Khaberni - Health institutions have expressed increasing concern regarding the long-term effects of artificial sweeteners, which are substances used to provide a calorie-free sweet taste.
Despite appearing to be an ideal alternative to sugar, there are concerns that they may interfere with the metabolic process of energy, and increase the risk of diabetes and heart disease in the future.
Now, a new study conducted on mice has shown that common sweeteners "sucralose" and "stevia" have negative effects on gut microbiome and genetic expression, which may harm metabolic health, and more dangerously, these effects can be transmitted across generations.
Dr. Francesca Concha Silomi from the University of Chile, the lead author of the study published in the Frontiers in Nutrition journal, noted that despite the increasing consumption of these additives, rates of obesity and metabolic disorders such as insulin resistance have not decreased.
She explains that this does not mean that sweeteners are directly responsible for these trends, but it raises an important question about whether they affect metabolism in ways that science still cannot fully understand.
To conduct the study, scientists divided 47 mice into three groups, each receiving either plain water or water added with a dose of "sucralose" or "stevia", equivalent to the amount a human might consume as part of a regular diet.

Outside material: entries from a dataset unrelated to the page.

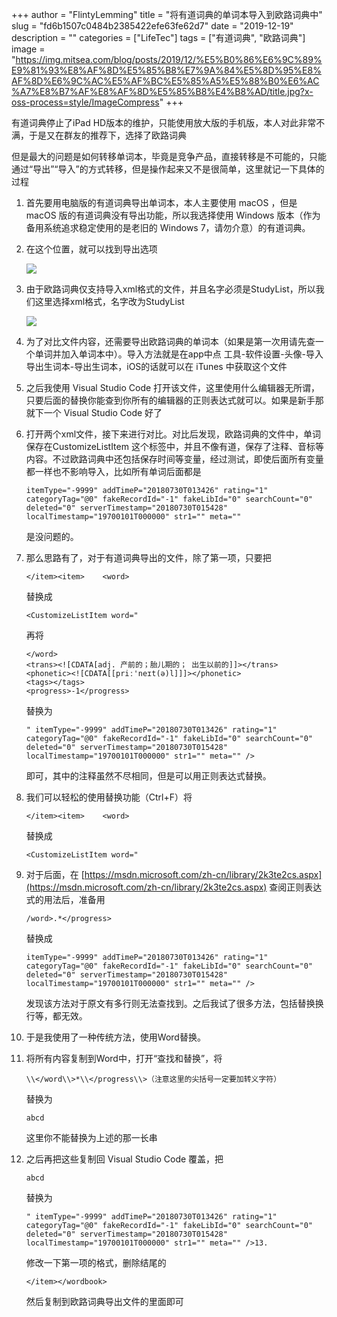 +++
author = "FlintyLemming"
title = "将有道词典的单词本导入到欧路词典中"
slug = "fd6b1507c0484b2385422efe63fe62d7"
date = "2019-12-19"
description = ""
categories = ["LifeTec"]
tags = ["有道词典", "欧路词典"]
image = "https://img.mitsea.com/blog/posts/2019/12/%E5%B0%86%E6%9C%89%E9%81%93%E8%AF%8D%E5%85%B8%E7%9A%84%E5%8D%95%E8%AF%8D%E6%9C%AC%E5%AF%BC%E5%85%A5%E5%88%B0%E6%AC%A7%E8%B7%AF%E8%AF%8D%E5%85%B8%E4%B8%AD/title.jpg?x-oss-process=style/ImageCompress"
+++

有道词典停止了iPad HD版本的维护，只能使用放大版的手机版，本人对此非常不满，于是又在群友的推荐下，选择了欧路词典

但是最大的问题是如何转移单词本，毕竟是竞争产品，直接转移是不可能的，只能通过“导出”“导入”的方式转移，但是操作起来又不是很简单，这里就记一下具体的过程

1. 首先要用电脑版的有道词典导出单词本，本人主要使用 macOS ，但是 macOS 版的有道词典没有导出功能，所以我选择使用 Windows 版本（作为备用系统追求稳定使用的是老旧的 Windows 7，请勿介意）的有道词典。
2. 在这个位置，就可以找到导出选项

    ![](https://img.mitsea.com/blog/posts/2019/12/%E5%B0%86%E6%9C%89%E9%81%93%E8%AF%8D%E5%85%B8%E7%9A%84%E5%8D%95%E8%AF%8D%E6%9C%AC%E5%AF%BC%E5%85%A5%E5%88%B0%E6%AC%A7%E8%B7%AF%E8%AF%8D%E5%85%B8%E4%B8%AD/1.jpg?x-oss-process=style/ImageCompress)

3. 由于欧路词典仅支持导入xml格式的文件，并且名字必须是StudyList，所以我们这里选择xml格式，名字改为StudyList

    ![](https://img.mitsea.com/blog/posts/2019/12/%E5%B0%86%E6%9C%89%E9%81%93%E8%AF%8D%E5%85%B8%E7%9A%84%E5%8D%95%E8%AF%8D%E6%9C%AC%E5%AF%BC%E5%85%A5%E5%88%B0%E6%AC%A7%E8%B7%AF%E8%AF%8D%E5%85%B8%E4%B8%AD/2.jpg?x-oss-process=style/ImageCompress)

4. 为了对比文件内容，还需要导出欧路词典的单词本（如果是第一次用请先查一个单词并加入单词本中）。导入方法就是在app中点 工具-软件设置-头像-导入导出生词本-导出生词本，iOS的话就可以在 iTunes 中获取这个文件
5. 之后我使用 Visual Studio Code 打开该文件，这里使用什么编辑器无所谓，只要后面的替换你能查到你所有的编辑器的正则表达式就可以。如果是新手那就下一个 Visual Studio Code 好了
6. 打开两个xml文件，接下来进行对比。对比后发现，欧路词典的文件中，单词保存在CustomizeListItem 这个标签中，并且不像有道，保存了注释、音标等内容。不过欧路词典中还包括保存时间等变量，经过测试，即使后面所有变量都一样也不影响导入，比如所有单词后面都是

    ```
    itemType="-9999" addTimeP="20180730T013426" rating="1" categoryTag="@0" fakeRecordId="-1" fakeLibId="0" searchCount="0" deleted="0" serverTimestamp="20180730T015428" localTimestamp="19700101T000000" str1="" meta=""
    ```

    是没问题的。

7. 那么思路有了，对于有道词典导出的文件，除了第一项，只要把

    ```
    </item><item>    <word>
    ```

    替换成

    ```
    <CustomizeListItem word="
    ```

    再将

    ```
    </word>
    <trans><![CDATA[adj. 产前的；胎儿期的； 出生以前的]]></trans>
    <phonetic><![CDATA[[priː'neɪt(ə)l]]]></phonetic>
    <tags></tags>
    <progress>-1</progress>
    ```

    替换为

    ```
    " itemType="-9999" addTimeP="20180730T013426" rating="1" categoryTag="@0" fakeRecordId="-1" fakeLibId="0" searchCount="0" deleted="0" serverTimestamp="20180730T015428" localTimestamp="19700101T000000" str1="" meta="" />
    ```

    即可，其中的注释虽然不尽相同，但是可以用正则表达式替换。

8. 我们可以轻松的使用替换功能（Ctrl+F）将

    ```
    </item><item>    <word>
    ```

    替换成

    ```
    <CustomizeListItem word="
    ```

9. 对于后面，在 [https://msdn.microsoft.com/zh-cn/library/2k3te2cs.aspx](https://msdn.microsoft.com/zh-cn/library/2k3te2cs.aspx) 查阅正则表达式的用法后，准备用

    ```
    /word>.*</progress>
    ```

    替换成

    ```
    itemType="-9999" addTimeP="20180730T013426" rating="1" categoryTag="@0" fakeRecordId="-1" fakeLibId="0" searchCount="0" deleted="0" serverTimestamp="20180730T015428" localTimestamp="19700101T000000" str1="" meta="" />
    ```

    发现该方法对于原文有多行则无法查找到。之后我试了很多方法，包括替换换行等，都无效。

10. 于是我使用了一种传统方法，使用Word替换。
11. 将所有内容复制到Word中，打开“查找和替换”，将

    ```
    \\</word\\>*\\</progress\\>（注意这里的尖括号一定要加转义字符）
    ```

    替换为

    ```
    abcd
    ```

    这里你不能替换为上述的那一长串

12. 之后再把这些复制回 Visual Studio Code 覆盖，把

    ```
    abcd
    ```

    替换为

    ```
    " itemType="-9999" addTimeP="20180730T013426" rating="1" categoryTag="@0" fakeRecordId="-1" fakeLibId="0" searchCount="0" deleted="0" serverTimestamp="20180730T015428" localTimestamp="19700101T000000" str1="" meta="" />13.
    ```

    修改一下第一项的格式，删除结尾的

    ```
    </item></wordbook>
    ```

    然后复制到欧路词典导出文件的<StudyLists>里面即可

These groups were then bred for three consecutive generations, although the subsequent generations were given only plain water, free of any sweeteners. Concha explained that animal models allow scientists to precisely control environmental conditions and isolate the effect of a specific factor such as a dietary compound, with the possibility to follow several generations in a relatively short period.
Each generation underwent an oral glucose tolerance test, which measures insulin resistance, an early warning sign of diabetes. Researchers also took fecal samples to detect changes in the gut microbiome and the concentration of short-chain fatty acids, which may indicate genetic changes transferable from parents to offspring.
In addition, scientists looked at the expression of five genes associated with inflammation and gut barrier function and metabolism in the liver and intestines, aiming to monitor the potential genetic effects that might explain the negative health impacts of non-nutritive sweeteners.
The researchers found that each sweetener had a different effect, and these effects changed over time across generations. In the first generation, only male offspring of mice that consumed "sucralose" showed signs of impaired glucose tolerance, but by the second generation, an increase in fasting blood sugar was discovered in male offspring of "sucralose" mice and female offspring of "stevia" mice.
Both groups that consumed sweeteners had more diverse fecal microbiomes, but with lower concentrations of short-chain fatty acids, indicating that beneficial bacteria were producing fewer beneficial metabolites, and this decrease continued in subsequent generations as well.
It seems that "sucralose" had the most significant and enduring impact, affecting the mice more severely, with more pathogenic and fewer beneficial types of bacteria in their feces.
"Sucralose" also appears to stimulate the expression of genes related to inflammation and reduce the expression of genes associated with metabolism, and these effects persist for two full generations after its consumption. "Stevia", although it also affects gene expression, its effects are smaller in magnitude and do not transfer to more than one generation.
Concha commented on these results by saying that the observed changes in glucose tolerance and gene expression can be interpreted as early biological signals associated with metabolic processes or inflammation, pointing out that the animals did not develop full diabetes, but showed mild changes in how the body regulates sugar and gene activity related to inflammation, which could increase susceptibility to metabolic disorders under certain conditions such as a high-fat diet.